Work task: Please show all lines of the records that include "Core".

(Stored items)
···

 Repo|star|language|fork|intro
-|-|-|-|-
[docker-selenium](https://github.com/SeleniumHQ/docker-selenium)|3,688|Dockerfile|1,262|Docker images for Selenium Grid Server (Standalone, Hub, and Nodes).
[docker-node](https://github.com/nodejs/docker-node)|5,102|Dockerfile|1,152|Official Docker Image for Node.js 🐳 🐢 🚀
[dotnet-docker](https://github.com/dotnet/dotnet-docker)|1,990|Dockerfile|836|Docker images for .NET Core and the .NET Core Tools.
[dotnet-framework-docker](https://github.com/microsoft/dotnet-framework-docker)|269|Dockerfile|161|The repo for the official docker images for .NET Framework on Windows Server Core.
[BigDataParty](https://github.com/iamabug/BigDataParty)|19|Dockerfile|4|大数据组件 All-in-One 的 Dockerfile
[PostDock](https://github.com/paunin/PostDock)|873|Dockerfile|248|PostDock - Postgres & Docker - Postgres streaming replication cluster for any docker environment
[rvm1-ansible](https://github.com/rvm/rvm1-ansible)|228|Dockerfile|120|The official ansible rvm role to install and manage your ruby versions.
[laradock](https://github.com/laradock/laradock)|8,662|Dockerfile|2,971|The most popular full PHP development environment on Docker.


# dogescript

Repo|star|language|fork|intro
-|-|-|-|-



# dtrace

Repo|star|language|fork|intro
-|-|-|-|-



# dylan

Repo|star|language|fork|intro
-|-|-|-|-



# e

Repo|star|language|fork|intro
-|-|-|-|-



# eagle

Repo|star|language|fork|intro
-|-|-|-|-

···

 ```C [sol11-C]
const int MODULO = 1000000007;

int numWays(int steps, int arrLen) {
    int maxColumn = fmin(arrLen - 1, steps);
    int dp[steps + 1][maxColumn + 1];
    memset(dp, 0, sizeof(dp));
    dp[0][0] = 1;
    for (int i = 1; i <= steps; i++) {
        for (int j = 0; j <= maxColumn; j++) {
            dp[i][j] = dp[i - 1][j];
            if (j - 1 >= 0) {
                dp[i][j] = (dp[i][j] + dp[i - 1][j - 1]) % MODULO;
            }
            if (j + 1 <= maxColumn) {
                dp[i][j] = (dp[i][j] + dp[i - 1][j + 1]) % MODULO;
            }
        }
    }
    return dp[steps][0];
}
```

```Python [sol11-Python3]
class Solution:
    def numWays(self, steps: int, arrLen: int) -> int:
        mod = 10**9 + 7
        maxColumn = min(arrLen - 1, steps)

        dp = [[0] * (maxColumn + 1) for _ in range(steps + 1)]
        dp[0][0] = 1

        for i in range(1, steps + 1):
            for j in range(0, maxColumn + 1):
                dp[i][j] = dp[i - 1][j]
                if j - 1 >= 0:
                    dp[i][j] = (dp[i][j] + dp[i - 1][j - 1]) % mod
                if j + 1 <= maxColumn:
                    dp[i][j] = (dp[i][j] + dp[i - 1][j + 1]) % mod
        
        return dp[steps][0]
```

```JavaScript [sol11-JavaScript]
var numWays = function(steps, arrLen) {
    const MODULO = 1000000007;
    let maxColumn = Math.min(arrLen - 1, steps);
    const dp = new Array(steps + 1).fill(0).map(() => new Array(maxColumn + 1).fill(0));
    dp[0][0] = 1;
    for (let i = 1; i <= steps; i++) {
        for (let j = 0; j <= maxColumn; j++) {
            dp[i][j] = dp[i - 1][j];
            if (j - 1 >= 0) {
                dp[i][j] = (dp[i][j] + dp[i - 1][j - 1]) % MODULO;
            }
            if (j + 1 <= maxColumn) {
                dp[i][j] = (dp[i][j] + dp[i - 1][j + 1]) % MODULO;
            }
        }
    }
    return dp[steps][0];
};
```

···

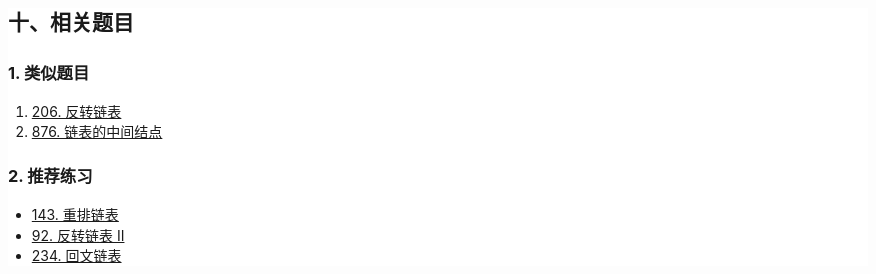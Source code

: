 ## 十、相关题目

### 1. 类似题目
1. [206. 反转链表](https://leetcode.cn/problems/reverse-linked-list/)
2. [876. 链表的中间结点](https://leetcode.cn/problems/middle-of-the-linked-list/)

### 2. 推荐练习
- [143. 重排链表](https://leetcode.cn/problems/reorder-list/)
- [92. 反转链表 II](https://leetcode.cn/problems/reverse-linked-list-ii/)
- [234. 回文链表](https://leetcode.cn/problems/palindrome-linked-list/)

···

Response for this exercise:
[dotnet-docker](https://github.com/dotnet/dotnet-docker)|1,990|Dockerfile|836|Docker images for .NET Core and the .NET Core Tools.
[dotnet-framework-docker](https://github.com/microsoft/dotnet-framework-docker)|269|Dockerfile|161|The repo for the official docker images for .NET Framework on Windows Server Core.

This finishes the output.